Using $h^{i}$ , Each agent produces a key $K^{i}=W_{K}h^{i}$ , a value $V^{i}=W_{V}h^{i}$ and a query $Q^{i}=W_{Q}h^{i}$ . It then proceeds to send the computed $V^{i}$ and $Q^{i}$ to all the other agents in the environment. It also receives $V^{j}$ and $Q^{j}$ , $j\in V-\{i\}$ , where $j$ is every other agent in the environment. It then uses dot product attention method to calculate the attention it needs to pay to the message of agent $j$ at every time step. This method of calculating attention and aggregating information received from other agents is described in more detail in Figure 1. After message passing, every agent updates its embedding $h^{i}$ . Now each agent passes it’s hidden embedding, $h^{i}$ through another neural network which produces a distribution over the actions that the agent can take. At each time step, all the agents calculate their own action in a decentralised manner and are given a single reward for their collective set of actions. This reward is then used to train the agents using PPO [17]. One important implementation detail is that we assume that the agents in the same team share all the learnable parameters of agent state encoder network, environment state encoder network, opponent state encoder network, inter agent communication module and final policy network. This means that our work falls under the paradigm of centralised training and decentralised execution.

IV EXPERIMENTS

In this work, we have worked on the standard swarm robotic task of deception. The deception environment has been implemented in the Multi-Agent Particle Environment [11] where the agents can move around in 2D space following a double integrator dynamics model. Every agent produces an action in the form of acceleration along the X or Y direction.

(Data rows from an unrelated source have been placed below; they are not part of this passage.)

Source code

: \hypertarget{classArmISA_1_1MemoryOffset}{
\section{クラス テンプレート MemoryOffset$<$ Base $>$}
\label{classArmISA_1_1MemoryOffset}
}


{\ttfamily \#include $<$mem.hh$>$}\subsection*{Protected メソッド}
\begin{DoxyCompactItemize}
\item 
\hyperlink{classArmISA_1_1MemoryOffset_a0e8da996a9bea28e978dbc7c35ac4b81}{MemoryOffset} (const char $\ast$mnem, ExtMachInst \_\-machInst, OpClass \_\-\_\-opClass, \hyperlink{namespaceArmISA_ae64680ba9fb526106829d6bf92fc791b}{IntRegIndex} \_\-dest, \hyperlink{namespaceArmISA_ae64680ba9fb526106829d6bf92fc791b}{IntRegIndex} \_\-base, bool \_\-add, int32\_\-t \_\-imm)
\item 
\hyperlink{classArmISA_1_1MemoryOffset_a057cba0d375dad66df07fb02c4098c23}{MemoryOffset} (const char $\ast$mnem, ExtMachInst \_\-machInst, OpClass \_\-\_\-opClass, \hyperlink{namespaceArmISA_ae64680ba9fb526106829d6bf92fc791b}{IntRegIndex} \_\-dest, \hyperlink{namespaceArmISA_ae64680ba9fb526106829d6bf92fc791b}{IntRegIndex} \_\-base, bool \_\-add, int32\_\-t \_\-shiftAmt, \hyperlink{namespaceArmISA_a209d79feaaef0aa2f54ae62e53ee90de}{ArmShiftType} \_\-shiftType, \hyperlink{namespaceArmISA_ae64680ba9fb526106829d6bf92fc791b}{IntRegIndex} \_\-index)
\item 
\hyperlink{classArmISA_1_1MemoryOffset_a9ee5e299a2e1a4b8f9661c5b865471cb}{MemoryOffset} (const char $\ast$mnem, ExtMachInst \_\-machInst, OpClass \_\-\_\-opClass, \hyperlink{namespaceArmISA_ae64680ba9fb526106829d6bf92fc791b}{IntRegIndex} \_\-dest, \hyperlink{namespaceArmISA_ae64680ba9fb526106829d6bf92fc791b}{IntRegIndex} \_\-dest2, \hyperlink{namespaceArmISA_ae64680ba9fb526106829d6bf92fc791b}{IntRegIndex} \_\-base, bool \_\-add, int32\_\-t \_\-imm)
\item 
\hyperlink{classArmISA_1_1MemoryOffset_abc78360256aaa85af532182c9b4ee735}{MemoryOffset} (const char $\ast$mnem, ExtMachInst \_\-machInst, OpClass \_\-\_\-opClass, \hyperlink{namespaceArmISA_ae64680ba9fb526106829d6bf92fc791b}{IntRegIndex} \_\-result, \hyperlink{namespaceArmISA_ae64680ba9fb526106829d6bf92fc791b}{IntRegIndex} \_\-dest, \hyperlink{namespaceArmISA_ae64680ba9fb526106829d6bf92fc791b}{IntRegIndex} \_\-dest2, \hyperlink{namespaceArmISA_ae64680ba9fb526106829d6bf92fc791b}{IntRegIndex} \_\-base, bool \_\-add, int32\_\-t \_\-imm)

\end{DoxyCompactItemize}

IV-A Environment Description : Deception

In the task of deception, we can have a team of N agents trying to protect high value target among N targets. The agents needs to learn to spread out to cover targets in order to confuse an observing adversary as to which of the target is the most important. There are two teams of agents in the environment:

•

Good Agents: They can observe all the landmarks in the environment and know which landmark is the target landmark. In our work, the good agents are collectively learning to collaborate with each other and to come up with strategies to deceive the observing adversary.
•

Adversary Agent: In this work, we have only presented results with one adversary agent in the environment. We have tried experiments with both learning and heuristic adversary. Basically, an adversary needs to infer the target location from the motion of the good agents. If learning, the adversary can see all the landmarks but does not know which landmark is the target landmark. If heuristic, the adversary moves towards landmark with closest good agent. In this work, results have been presented with only a heuristic adversary.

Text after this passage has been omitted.